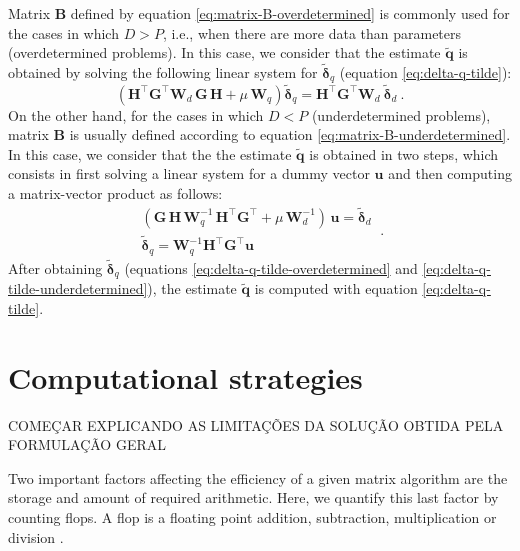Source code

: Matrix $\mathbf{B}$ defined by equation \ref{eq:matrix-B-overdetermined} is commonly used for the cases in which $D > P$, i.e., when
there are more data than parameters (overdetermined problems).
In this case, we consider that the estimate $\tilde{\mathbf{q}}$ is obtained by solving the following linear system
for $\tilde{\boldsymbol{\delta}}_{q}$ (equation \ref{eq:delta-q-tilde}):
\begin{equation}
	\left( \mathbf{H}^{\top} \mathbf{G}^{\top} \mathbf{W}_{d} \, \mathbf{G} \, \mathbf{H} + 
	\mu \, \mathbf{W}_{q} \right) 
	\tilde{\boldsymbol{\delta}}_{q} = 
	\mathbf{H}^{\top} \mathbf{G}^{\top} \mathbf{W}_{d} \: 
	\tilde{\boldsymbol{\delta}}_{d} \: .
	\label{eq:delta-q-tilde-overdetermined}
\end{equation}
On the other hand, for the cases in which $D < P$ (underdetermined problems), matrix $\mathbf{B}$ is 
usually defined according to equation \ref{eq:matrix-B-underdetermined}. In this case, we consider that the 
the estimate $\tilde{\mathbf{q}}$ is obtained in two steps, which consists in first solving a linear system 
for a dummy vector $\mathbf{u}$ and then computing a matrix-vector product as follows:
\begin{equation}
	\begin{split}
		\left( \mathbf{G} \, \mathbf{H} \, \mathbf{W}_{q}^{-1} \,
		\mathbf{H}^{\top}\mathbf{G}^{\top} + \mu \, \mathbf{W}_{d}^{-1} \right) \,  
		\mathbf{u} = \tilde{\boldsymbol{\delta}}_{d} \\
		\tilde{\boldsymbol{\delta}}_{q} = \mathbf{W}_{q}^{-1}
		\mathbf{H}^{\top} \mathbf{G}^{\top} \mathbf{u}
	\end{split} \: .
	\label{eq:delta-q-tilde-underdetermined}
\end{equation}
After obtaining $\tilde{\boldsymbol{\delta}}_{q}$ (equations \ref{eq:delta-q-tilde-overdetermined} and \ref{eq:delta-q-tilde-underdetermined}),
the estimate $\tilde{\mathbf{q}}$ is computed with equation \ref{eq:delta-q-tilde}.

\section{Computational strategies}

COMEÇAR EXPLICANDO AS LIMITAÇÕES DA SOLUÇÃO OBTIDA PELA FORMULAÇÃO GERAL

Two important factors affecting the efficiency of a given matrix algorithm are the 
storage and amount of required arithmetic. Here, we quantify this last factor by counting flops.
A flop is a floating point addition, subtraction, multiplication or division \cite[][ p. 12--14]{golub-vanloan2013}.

...

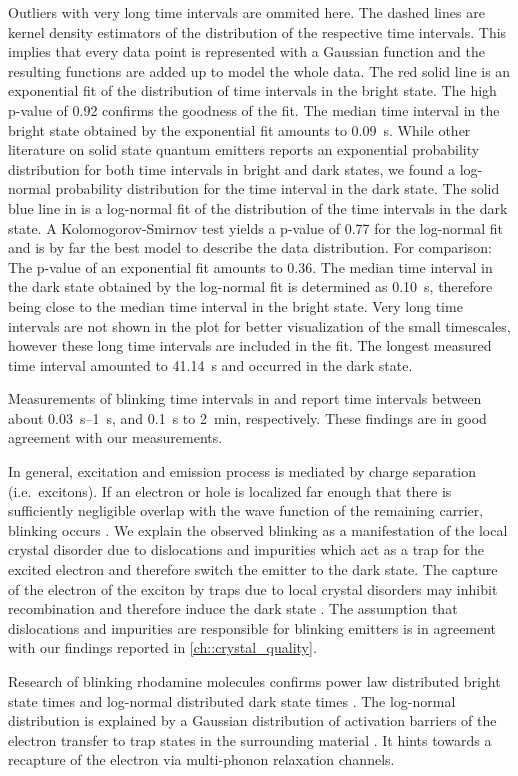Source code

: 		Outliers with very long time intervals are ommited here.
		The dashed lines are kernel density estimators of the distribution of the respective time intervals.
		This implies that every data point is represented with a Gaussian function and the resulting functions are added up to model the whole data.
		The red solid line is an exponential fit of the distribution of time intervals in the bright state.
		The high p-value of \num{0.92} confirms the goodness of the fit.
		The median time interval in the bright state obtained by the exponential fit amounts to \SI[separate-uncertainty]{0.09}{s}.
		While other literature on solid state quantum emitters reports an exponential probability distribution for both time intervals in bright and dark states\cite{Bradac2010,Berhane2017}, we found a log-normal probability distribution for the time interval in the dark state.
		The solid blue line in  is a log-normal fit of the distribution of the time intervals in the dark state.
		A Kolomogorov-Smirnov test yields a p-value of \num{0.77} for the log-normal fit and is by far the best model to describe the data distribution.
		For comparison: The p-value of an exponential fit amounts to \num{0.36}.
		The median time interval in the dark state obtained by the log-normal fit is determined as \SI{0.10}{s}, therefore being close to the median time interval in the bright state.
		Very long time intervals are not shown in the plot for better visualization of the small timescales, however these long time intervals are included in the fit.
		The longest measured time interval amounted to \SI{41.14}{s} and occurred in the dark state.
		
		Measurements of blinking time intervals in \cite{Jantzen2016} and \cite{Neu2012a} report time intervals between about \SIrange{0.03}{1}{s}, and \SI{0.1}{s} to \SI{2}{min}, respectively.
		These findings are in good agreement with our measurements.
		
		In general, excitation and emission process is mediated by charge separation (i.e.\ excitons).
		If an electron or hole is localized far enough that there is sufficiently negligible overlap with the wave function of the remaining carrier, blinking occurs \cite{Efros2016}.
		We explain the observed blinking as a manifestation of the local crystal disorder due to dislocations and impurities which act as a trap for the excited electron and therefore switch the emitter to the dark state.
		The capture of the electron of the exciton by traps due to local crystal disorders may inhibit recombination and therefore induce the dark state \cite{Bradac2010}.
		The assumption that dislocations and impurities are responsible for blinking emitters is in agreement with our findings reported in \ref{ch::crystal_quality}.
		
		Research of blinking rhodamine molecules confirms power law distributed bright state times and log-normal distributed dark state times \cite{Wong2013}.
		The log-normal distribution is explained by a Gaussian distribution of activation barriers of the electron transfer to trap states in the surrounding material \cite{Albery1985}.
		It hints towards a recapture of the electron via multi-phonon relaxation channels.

Work task: Given the records above, return exactly the lines starting at the line containing "If an electron" and ending at the line containing "The capture of", including both.

Result of this task:
		If an electron or hole is localized far enough that there is sufficiently negligible overlap with the wave function of the remaining carrier, blinking occurs \cite{Efros2016}.
		We explain the observed blinking as a manifestation of the local crystal disorder due to dislocations and impurities which act as a trap for the excited electron and therefore switch the emitter to the dark state.
		The capture of the electron of the exciton by traps due to local crystal disorders may inhibit recombination and therefore induce the dark state \cite{Bradac2010}.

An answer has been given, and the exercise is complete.